31. Brady did miss a couple of throws in an odd way, sailing one Grogan-style over a wide-open Hogan in the second quarter that would have put the Patriots up, 21-3. He also didn’t see a wide-open Gronkowski in the end zone on the previous play.
32. That concludes the nitpicking portion of the program regarding Brady’s performance.
33. Sony Michel (50 yards) reminds me a little bit of another former Georgia runner and Patriots first-round pick, Robert Edwards. Shifty and clever runner, but too often looks like he’s one cut or broken tackle from going much farther.
34. Michel is faster than Edwards. Edwards was a much better receiver. And no, neither should ever play beach football, then or now.

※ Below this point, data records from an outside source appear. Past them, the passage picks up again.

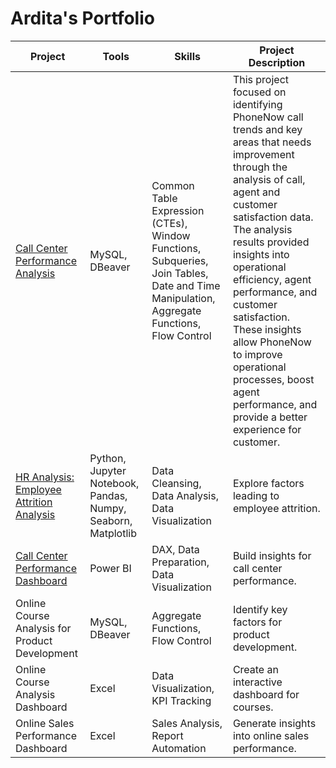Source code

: # Ardita's Portfolio

|   **Project**                          |   **Tools**          | **Skills**                     |  **Project Description**                |
|-----------------------------------------|-----------------------|--------------------------------|-------------------------------------------|
| [Call Center Performance Analysis](https://github.com/rahmaarditap/SQL-Project---Analyzing-Call-Center-Performance)     |  MySQL, DBeaver               | Common Table Expression (CTEs), Window Functions, Subqueries, Join Tables, Date and Time Manipulation, Aggregate Functions, Flow Control            | This project focused on identifying PhoneNow call trends and key areas that needs improvement through the analysis of call, agent and customer satisfaction data. The analysis results provided insights into operational efficiency, agent performance, and customer satisfaction. These insights allow PhoneNow to improve operational processes, boost agent performance, and provide a better experience for customer.|
| [HR Analysis: Employee Attrition Analysis](https://github.com/rahmaarditap/-Python-Project-HR-Analysis-Employee-Attrition-) | Python, Jupyter Notebook, Pandas, Numpy, Seaborn, Matplotlib      | Data Cleansing, Data Analysis, Data Visualization           | Explore factors leading to employee attrition. |
| [Call Center Performance Dashboard](https://github.com/rahmaarditap/Call-Center-Performance-Power-BI-Dashboard) | Power BI                      | DAX, Data Preparation, Data Visualization         | Build insights for call center performance. |
| Online ​Course Analysis for Product Development | MySQL, DBeaver               | Aggregate Functions, Flow Control          | Identify key factors for product development. |
| Online Course Analysis Dashboard       | Excel                      | Data Visualization, KPI Tracking        | Create an interactive dashboard for courses. |
| Online Sales Performance Dashboard     | Excel                      | Sales Analysis, Report Automation       | Generate insights into online sales performance. |

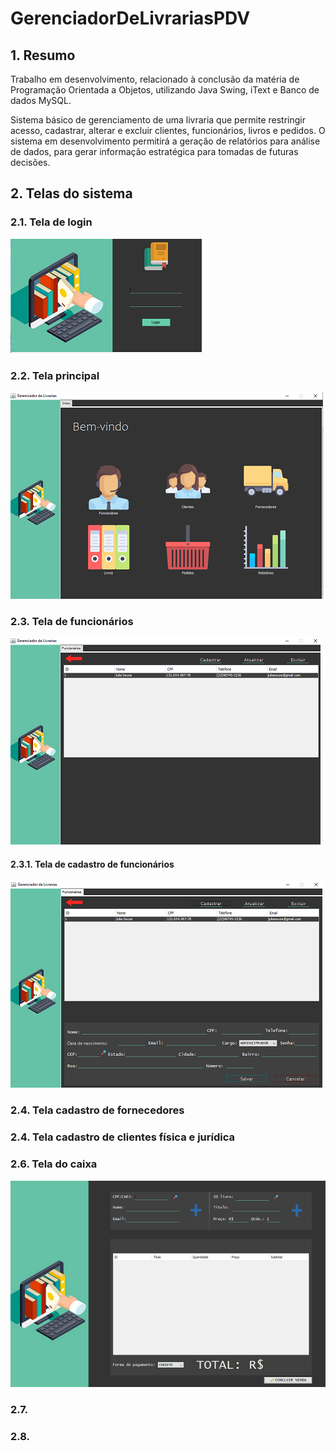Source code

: # GerenciadorDeLivrariasPDV

## 1. Resumo

  Trabalho em desenvolvimento, relacionado à conclusão da matéria de Programação Orientada a Objetos, utilizando Java Swing, iText e Banco de dados MySQL.
  
  Sistema básico de gerenciamento de uma livraria que permite restringir acesso, cadastrar, alterar e excluir clientes, funcionários, livros e pedidos. O sistema em 
  desenvolvimento permitirá a geração de relatórios para análise de dados, para gerar informação estratégica para tomadas de futuras decisões.

## 2. Telas do sistema

### 2.1. Tela de login
![](imgTelasGerenciadorDeLIvrariaPDV/telaLogin.png)

### 2.2. Tela principal
![](imgTelasGerenciadorDeLIvrariaPDV/telaPrincipal.png)

### 2.3. Tela de funcionários
![](imgTelasGerenciadorDeLIvrariaPDV/telaFuncionario.png)

#### 2.3.1. Tela de cadastro de funcionários
![](imgTelasGerenciadorDeLIvrariaPDV/telaCadastroFuncionario.png)

### 2.4. Tela cadastro de fornecedores

### 2.4. Tela cadastro de clientes física e jurídica

### 2.6. Tela do caixa
![](imgTelasGerenciadorDeLIvrariaPDV/telaCaixa.png)

### 2.7.

### 2.8.
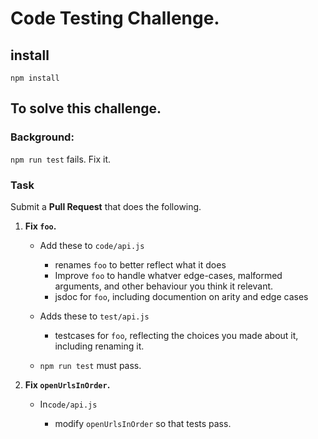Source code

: # Code Testing Challenge.

## install

`npm install`


## To solve this challenge.

### Background: 

 `npm run test` fails.  Fix it.

### Task

Submit a **Pull Request** that does the following.

1. **Fix `foo`.** 

    * Add these to `code/api.js`

        - renames `foo` to better reflect what it does
        - Improve `foo` to handle whatver edge-cases, malformed arguments, and other behaviour you think it relevant.
        - jsdoc for `foo`, including documention on arity and edge cases
    
    * Adds these to `test/api.js`

        - testcases for `foo`, reflecting the choices you made about it, including renaming it.

    * `npm run test` must pass.

2. **Fix `openUrlsInOrder`.** 
    
    * In`code/api.js`

        - modify `openUrlsInOrder` so that tests pass.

35. By the way, the Patriots drafted Edwards 20 years ago. Can you believe it’s been that long?
36. Michel needs to be much better in short-yardage situations. He got trucked by the Jets’ Avery Williamson in the third quarter on what looked like a convertible 3rd and 1. This is a minor issue going into the playoffs.
37. White had just eight touches — four catches, and four carries, for a total of 69 yards. Those should be his halftime totals in the games to come.
38. Ten straight AFC East titles, nine straight first-round byes, and now they begin the quest to reach an eighth straight AFC Championship game and a third straight Super Bowl. I know it’s hard to avoid taking it for granted in the moment, but someday we’re going to look back on all of this and wonder how even half of it was ever possible.